If you have a genuine emergency and a repeater is your only means of communication, use the word EMERGENCY. If the repeater is free, keep it simple: “KX9X EMERGENCY” or “KX9X with emergency traffic; somebody please respond.” If the repeater is in use, wait until there is a pause in the conversation and then jump in using your call and the word “emergency.”

Nets

Whether it is for a health and welfare event—such as an ARES activation or severe weather—or merely a weekly on-air gathering of club members, nets are more structured and follow a protocol. Every net will have a Net Control Operator who takes the primary role of coordinating stations participating in the net. Nets have a format; most nets will read the format over the air at the beginning of the net, outlining how to check in and when you will be called on to speak to the net. Other nets will post their format on a website. If you’re still unsure how your local net functions, ask Hams in your area who participate in nets for guidance before checking in. Listening to the net and how people are checked in can provide answers, as well.

If a net is for severe weather or some other emergency, do not check in or transmit to net control unless you have valuable information for the net or net control has asked you for something. Seconds count in emergencies and unnecessary traffic ties up the net. Feel free to listen, but don’t check in if you don’t genuinely have something to offer the net. Always listen to net control’s instructions during an emergency net.

Other Good Practices

Sometimes Hams simply hold down their mic for a second and let go, just to see if they are able to access the repeater. This is known as kerchunking. It’s bad practice to kerchunk a repeater. If you want to see if you’re hitting the repeater, simply say your call: “KX9X testing.” If you hear the courtesy tone when you let off your mic, you’re making it into the repeater. And by giving your call, you may spark a conversation with another Ham!

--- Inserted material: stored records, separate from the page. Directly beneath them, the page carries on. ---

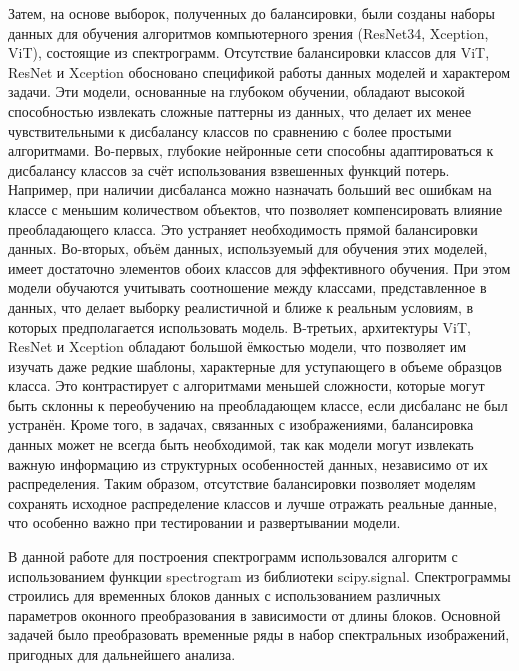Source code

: \documentclass[spec, och, diploma]{SCWorks}
\begin{document}
        Затем, на основе выборок, полученных до балансировки, были созданы
        наборы данных для обучения алгоритмов компьютерного зрения (ResNet34,
        Xception, ViT), состоящие из спектрограмм. Отсутствие балансировки
        классов для ViT, ResNet и Xception обосновано спецификой работы данных
        моделей и характером задачи. Эти модели, основанные на глубоком
        обучении, обладают высокой способностью извлекать сложные паттерны из
        данных, что делает их менее чувствительными к дисбалансу классов по
        сравнению с более простыми алгоритмами. Во-первых, глубокие нейронные
        сети способны адаптироваться к дисбалансу классов за счёт использования
        взвешенных функций потерь. Например, при наличии дисбаланса можно
        назначать больший вес ошибкам на классе с меньшим количеством объектов,
        что позволяет компенсировать влияние преобладающего класса. Это
        устраняет необходимость прямой балансировки данных. Во-вторых, объём
        данных, используемый для обучения этих моделей, имеет достаточно
        элементов обоих классов для эффективного обучения. При этом модели
        обучаются учитывать соотношение между классами, представленное в данных,
        что делает выборку реалистичной и ближе к реальным условиям, в которых
        предполагается использовать модель. В-третьих, архитектуры ViT, ResNet и
        Xception обладают большой ёмкостью модели, что позволяет им изучать даже
        редкие шаблоны, характерные для уступающего в объеме образцов класса.
        Это контрастирует с алгоритмами меньшей сложности, которые могут быть
        склонны к переобучению на преобладающем классе, если дисбаланс не был
        устранён. Кроме того, в задачах, связанных с изображениями, балансировка
        данных может не всегда быть необходимой, так как модели могут извлекать
        важную информацию из структурных особенностей данных, независимо от их
        распределения. Таким образом, отсутствие балансировки позволяет моделям
        сохранять исходное распределение классов и лучше отражать реальные
        данные, что особенно важно при тестировании и развертывании модели.

        В данной работе для построения спектрограмм использовался алгоритм с
        использованием функции spectrogram из библиотеки scipy.signal.
        Спектрограммы строились для временных блоков данных с использованием
        различных параметров оконного преобразования в зависимости от длины
        блоков. Основной задачей было преобразовать временные ряды в набор
        спектральных изображений, пригодных для дальнейшего анализа.
\end{document}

There may come a time when you need to know if your radio sounds good into a repeater; perhaps you’re having a technical issue, or you’ve made an adjustment to your radio. It’s perfectly fine to get on your repeater and ask for assistance. For example, “KX9X testing; can anybody give me a signal report?” will do nicely. Be mindful of the time and don’t tie up the repeater too long trying to diagnose a problem. If there’s a lingering issue, move to a simplex frequency to continue diagnostics.

Earlier I noted that repeaters have a “time out” feature. The repeater will stop transmitting after a certain amount of time if it has been engaged without a pause. Three minutes is a standard timeout setting. Ensure that your transmissions aren’t so long that you risk timing out the repeater. Enjoy your conversation, but keep an eye on the clock, too.

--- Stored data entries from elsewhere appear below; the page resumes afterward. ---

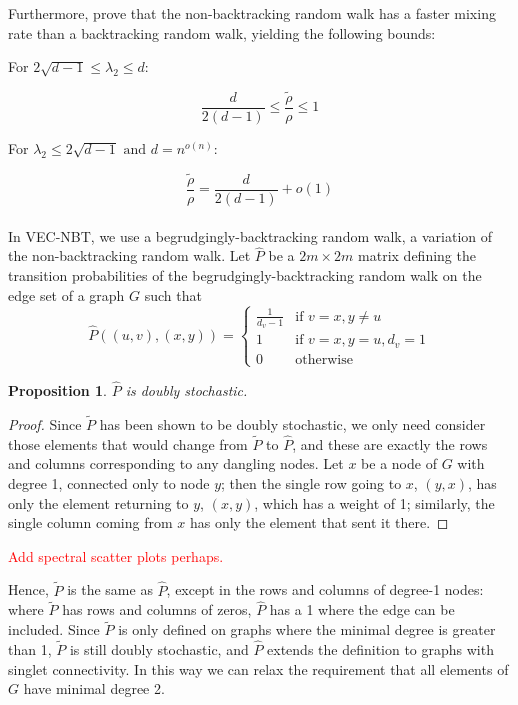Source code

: \documentclass{article} %
\newtheorem{prop}{Proposition}
\begin{document}
Furthermore, \cite{NBT-Ihara, Alon} prove that the non-backtracking random walk has a faster mixing rate than a backtracking random walk, yielding the following bounds:

\begin{flushleft}
For $2\sqrt{d-1} \leq \lambda_2 \leq d:$
\end{flushleft}
$$\frac{d}{2(d-1)} \leq \frac{\tilde \rho}{\rho} \leq 1$$

\begin{flushleft}
For $\lambda_2 \leq 2\sqrt{d-1} \text{ and } d = n^{o(n)}:$
\end{flushleft}
$$\frac{\tilde \rho}{\rho} = \frac{d}{2(d-1)} + o(1)$$\\

In VEC-NBT, we use a begrudgingly-backtracking random walk, a variation of the non-backtracking random walk. Let $\hat P$ be a $2m \times 2m$ matrix defining the transition probabilities of the begrudgingly-backtracking random walk on the edge set of a graph $G$ such that
\[\hat P((u,v), (x,y)) = 
    \begin{cases} 
        \displaystyle\frac{1}{d_v-1} & \text{if } v = x, y \neq u\\
        1 & \text{if } v = x, y = u, d_v = 1 \\
        0 & \text{otherwise}
    \end{cases}
\]

\begin{prop}
$\hat P$ is doubly stochastic.
\end{prop}

\begin{proof}
Since $\tilde P$ has been shown to be doubly stochastic, we only need consider those elements that would change from $\tilde P$ to $\hat P$, and these are exactly the rows and columns corresponding to any dangling nodes. Let $x$ be a node of $G$ with degree 1, connected only to node $y$; then the single row going to $x$, $(y,x)$, has only the element returning to $y$, $(x,y)$, which has a weight of 1; similarly, the single column coming from $x$ has only the element that sent it there. 
\end{proof}

\textcolor{red}{Add spectral scatter plots perhaps.}

Hence, $\tilde P$ is the same as $\hat P$, except in the rows and columns of degree-1 nodes: where $\tilde P$ has rows and columns of zeros, $\hat P$ has a 1 where the edge can be included. Since $\tilde P$ is only defined on graphs where the minimal degree is greater than 1, $\tilde P$ is still doubly stochastic, and $\hat P$ extends the definition to graphs with singlet connectivity. In this way we can relax the requirement that all elements of $G$ have minimal degree 2.
\end{document}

Finally, repeaters are a social hub of your local Ham community. Be courteous and friendly. If you hear a new Ham on the repeater, welcome them and help make them feel at home.

Repeaters are still the backbone of many a club, offering a genuine public service to your community. Do your part to help keep the repeater an inviting hub of activity in your area. Join your local club; dues often help keep a repeater on the air. If you’re ever in Champaign, Illinois, you can find me on the K9CU 2 meter repeater on 146.760 MHz, PL 162.2. Let’s chat!